Categories: Data Management, Software
Print this article
Checkpoint Advisory Tool
Checkpoint Advisory tool helps in estimating the optimal checkpointing interval for your application. As illustrated earlier, checkpointing too frequently may result in excessive I/O overhead. On the other hand, large checkpointing interval can result in significant lost work. Therefore, the aim of this tool is to find the optimal checkpointing interval for a given application. The estimation is primarily based on two factors: mean time to failure and time-to-write one checkpoint. We provide instructions below on how to invoke this tool, what parameters to provide, expected return value, and how to integrate in the job script.
Basically, the tool expects two inputs: job-size and time-to-write-one-checkpoint. The job size parameter is used to determine the “expected” mean time between failures (MTBF) for the job. If the MTBF for a system with 20,000 nodes is, say, 50 hours. Then, the “expected” mean time between failures (MTBF) for the job utilizing only 10,000 nodes will be 100 hours. Time to write one checkpoint varies among applications. Therefore, it is expected as an input to the tool. Note that this parameter should be passed in “minutes” unit. The return value is the optimal checkpointing interval (in “minutes”). In some cases, the application may have to adjust the iteration counts in the code base to match with the return optimal checkpointing interval.
Please note that the tool does not provide any guarantees against system failures. The system failures may still interrupt the application. However, by using this tool, application will minimize the side effect of these failures (i.e., minimize the lost work). Also, given the stability of the Titan supercomputer, the tool may advise the application to checkpoint less frequently or not at all, in certain case. This is especially useful since it can reduce the I/O overhead significantly and improve scientific productivity by doing useful computation instead of checkpointing.
Background on Checkpointing
Checkpoint interval is the time period after which an application regularly takes a checkpoint.
More frequent checkpointing potentially reduces the potential for lost work, but increases the checkpointing overhead and vice-versa.
Usage Help for Checkpoint Advisory Tool
Checkpoint Advisory — v1.0 usage and command line options
Usage: ./checkpoint_advisory.py arguments and options Usage: ./checkpoint_advisory.py -c <Time To Checkpoint> -s <Job Size> -n <Job Name> -i <Job ID> -t <Requested Wall Clock Time> Required Arguments: -c --checkpoint_time Time to write one checkpoint (in minutes) -s --job_size Job size (number of nodes) Optional Arguments: -n --job_name Name of the job -i --job_id Job ID -t --requested_time Requested wall clock time Notes: Time to checkpoint is a required argument. The input should be in minutes. It can be an estimation based on prior runs.
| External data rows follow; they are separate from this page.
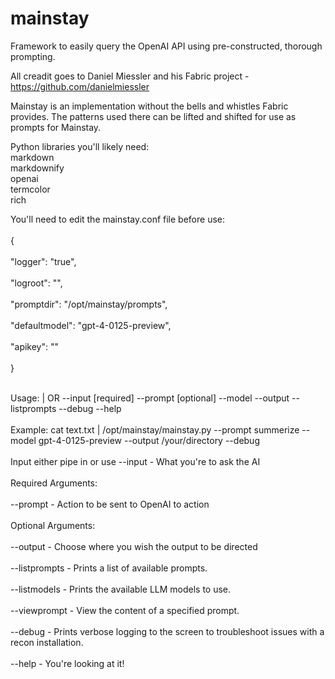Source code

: # mainstay

Framework to easily query the OpenAI API using pre-constructed, thorough prompting.

All creadit goes to Daniel Miessler and his Fabric project - https://github.com/danielmiessler

Mainstay is an implementation without the bells and whistles Fabric provides.  The patterns used there can be lifted and shifted for use as prompts for Mainstay.

Python libraries you'll likely need:<br/>
markdown<br/>
markdownify<br/>
openai<br/>
termcolor<br/>
rich<br/>

You'll need to edit the mainstay.conf file before use:<br/><br/>
{<br/><br/>
    "logger": "true",<br/><br/>
    "logroot": "<Your preferred output location>",<br/><br/>
    "promptdir": "/opt/mainstay/prompts", <br/><br/>
    "defaultmodel": "gpt-4-0125-preview",<br/><br/>
    "apikey": "<Your OpenAI API Key>"<br/><br/>
}<br/><br/>

Usage: <Pipe Input for OpenAI> | OR --input [required] --prompt [optional] --model --output --listprompts --debug --help<br/><br/>
Example: cat text.txt | /opt/mainstay/mainstay.py --prompt summerize  --model gpt-4-0125-preview --output /your/directory --debug<br/><br/>
Input either pipe in or use --input - What you're to ask the AI<br/><br/>
Required Arguments:<br/><br/>
--prompt - Action to be sent to OpenAI to action<br/><br/>
Optional Arguments:<br/><br/>
--output - Choose where you wish the output to be directed<br/><br/>
--listprompts - Prints a list of available prompts.<br/><br/>
--listmodels - Prints the available LLM models to use.<br/><br/>
--viewprompt - View the content of a specified prompt.<br/><br/>
--debug - Prints verbose logging to the screen to troubleshoot issues with a recon installation.<br/><br/>
--help - You're looking at it!<br/><br/>
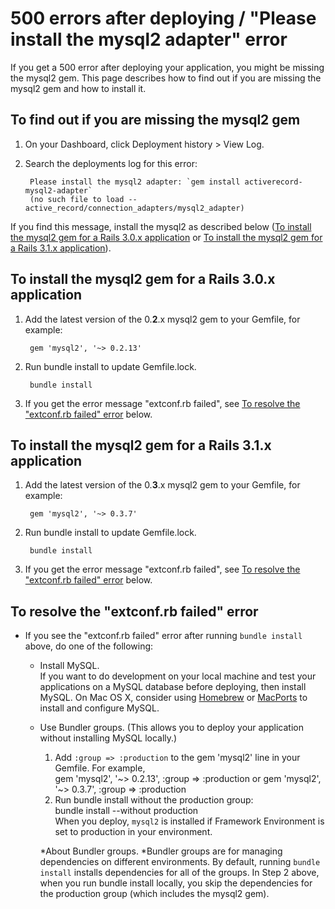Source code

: # 500 errors after deploying / "Please install the mysql2 adapter" error

If you get a 500 error after deploying your application, you might be missing the mysql2 gem. This page describes how to find out if you are missing the mysql2 gem and how to install it.

## To find out if you are missing the mysql2 gem

1. On your Dashboard, click Deployment history > View Log.

2. Search the deployments log for this error:  

        Please install the mysql2 adapter: `gem install activerecord-mysql2-adapter`
	    (no such file to load -- active_record/connection_adapters/mysql2_adapter)
	
If you find this message, install the mysql2 as described below ([To install the mysql2 gem for a Rails 3.0.x application][1] or [To install the mysql2 gem for a Rails 3.1.x application][2]).

<h2 id="rails30"> To install the mysql2 gem for a Rails 3.0.x application</h2>

1. Add the latest version of the 0.**2**.x mysql2 gem to your Gemfile, for example:

        gem 'mysql2', '~> 0.2.13'

2. Run bundle install to update Gemfile.lock.

        bundle install

3. If you get the error message "extconf.rb failed", see [To resolve the "extconf.rb failed" error][3] below.

<h2 id="rails31"> To install the mysql2 gem for a Rails 3.1.x application </h2>

1. Add the latest version of the 0.**3**.x mysql2 gem to your Gemfile, for example:

	    gem 'mysql2', '~> 0.3.7'

2. Run bundle install to update Gemfile.lock.

	    bundle install

3. If you get the error message "extconf.rb failed", see [To resolve the "extconf.rb failed" error][3] below.

<h2 id="extconf">To resolve the "extconf.rb failed" error</h2>

* If you see the "extconf.rb failed" error after running `bundle install` above, do one of the following:  

    * Install MySQL.  
        If you want to do development on your local machine and test your applications on a MySQL database before deploying, then install MySQL. On Mac OS X, consider using [Homebrew](http://mxcl.github.com/homebrew/) or [MacPorts](http://www.macports.org) to install and configure MySQL.
 
    * Use Bundler groups. (This allows you to deploy your application without installing MySQL locally.)
        1. Add `:group => :production` to the gem 'mysql2' line in your Gemfile. For example,  
                gem 'mysql2', '~> 0.2.13', :group => :production
            or
	            gem 'mysql2', '~> 0.3.7', :group => :production
	    2. Run bundle install without the production group:    
	            bundle install --without production  
	        When you deploy, `mysql2` is installed if Framework Environment is set to production in your environment.
	
        *About Bundler groups. *Bundler groups are for managing dependencies on different environments. By default, running `bundle install` installs dependencies for all of the groups. In Step 2 above, when you run bundle install locally, you skip the dependencies for the production group (which includes the mysql2 gem).
	
[1]: #rails30        "rails30"
[2]: #rails31        "rails31"
[3]: #extconf        "extconf"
Job size is the number of nodes to be allocated for next job (aprun command). Job size argument is not necessarily the number of nodes requested by the batch job (i.e., $PBS_NUM_NODES). Job name and ID are optional parameters. If you are running multiple apruns within one batch job, supplying application's name is recommended every time checkpoint advisory is invoked.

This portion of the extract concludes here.